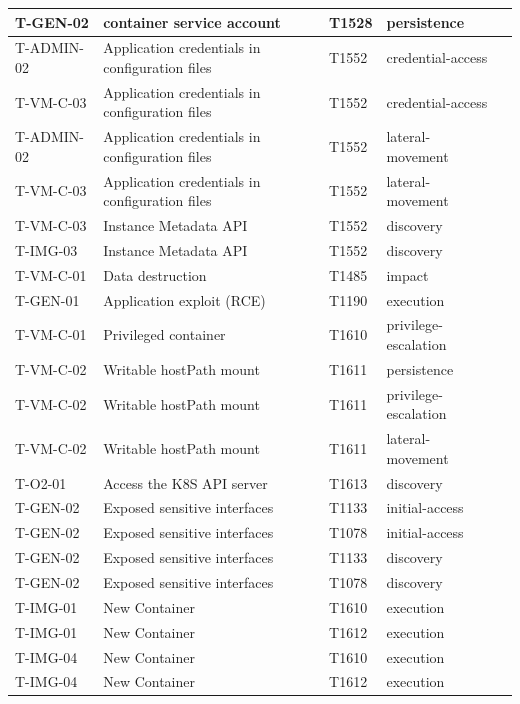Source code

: \begin{longtable}{|l|l|l|l|l|}
T-GEN-02 & container service account & T1528 & persistence \\ \hline
T-ADMIN-02 & Application credentials in configuration files & T1552 & credential-access \\ \hline
T-VM-C-03 & Application credentials in configuration files & T1552 & credential-access \\ \hline
T-ADMIN-02 & Application credentials in configuration files & T1552 & lateral-movement \\ \hline
T-VM-C-03 & Application credentials in configuration files & T1552 & lateral-movement \\ \hline
T-VM-C-03 & Instance Metadata API & T1552 & discovery \\ \hline
T-IMG-03 & Instance Metadata API & T1552 & discovery \\ \hline
T-VM-C-01 & Data destruction & T1485 & impact \\ \hline
T-GEN-01 & Application exploit (RCE) & T1190 & execution \\ \hline
T-VM-C-01 & Privileged container & T1610 & privilege-escalation \\ \hline
T-VM-C-02 & Writable hostPath mount & T1611 & persistence \\ \hline
T-VM-C-02 & Writable hostPath mount & T1611 & privilege-escalation \\ \hline
T-VM-C-02 & Writable hostPath mount & T1611 & lateral-movement \\ \hline
T-O2-01 & Access the K8S API server & T1613 & discovery \\ \hline
T-GEN-02 & Exposed sensitive interfaces & T1133 & initial-access \\ \hline
T-GEN-02 & Exposed sensitive interfaces & T1078 & initial-access \\ \hline
T-GEN-02 & Exposed sensitive interfaces & T1133 & discovery \\ \hline
T-GEN-02 & Exposed sensitive interfaces & T1078 & discovery \\ \hline
T-IMG-01 & New Container & T1610 & execution \\ \hline
T-IMG-01 & New Container & T1612 & execution \\ \hline
T-IMG-04 & New Container & T1610 & execution \\ \hline
T-IMG-04 & New Container & T1612 & execution \\ \hline
\end{longtable}
\restoregeometry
------------------------------------------------------------------------
Task prompt: In the copy, include no pictures; everything else in the material should be written out exactly.

Answer to the exercise:
Source code

: \begin{longtable}{|l|l|l|l|l|}
T-GEN-02 & container service account & T1528 & persistence \\ \hline
T-ADMIN-02 & Application credentials in configuration files & T1552 & credential-access \\ \hline
T-VM-C-03 & Application credentials in configuration files & T1552 & credential-access \\ \hline
T-ADMIN-02 & Application credentials in configuration files & T1552 & lateral-movement \\ \hline
T-VM-C-03 & Application credentials in configuration files & T1552 & lateral-movement \\ \hline
T-VM-C-03 & Instance Metadata API & T1552 & discovery \\ \hline
T-IMG-03 & Instance Metadata API & T1552 & discovery \\ \hline
T-VM-C-01 & Data destruction & T1485 & impact \\ \hline
T-GEN-01 & Application exploit (RCE) & T1190 & execution \\ \hline
T-VM-C-01 & Privileged container & T1610 & privilege-escalation \\ \hline
T-VM-C-02 & Writable hostPath mount & T1611 & persistence \\ \hline
T-VM-C-02 & Writable hostPath mount & T1611 & privilege-escalation \\ \hline
T-VM-C-02 & Writable hostPath mount & T1611 & lateral-movement \\ \hline
T-O2-01 & Access the K8S API server & T1613 & discovery \\ \hline
T-GEN-02 & Exposed sensitive interfaces & T1133 & initial-access \\ \hline
T-GEN-02 & Exposed sensitive interfaces & T1078 & initial-access \\ \hline
T-GEN-02 & Exposed sensitive interfaces & T1133 & discovery \\ \hline
T-GEN-02 & Exposed sensitive interfaces & T1078 & discovery \\ \hline
T-IMG-01 & New Container & T1610 & execution \\ \hline
T-IMG-01 & New Container & T1612 & execution \\ \hline
T-IMG-04 & New Container & T1610 & execution \\ \hline
T-IMG-04 & New Container & T1612 & execution \\ \hline
\end{longtable}
\restoregeometry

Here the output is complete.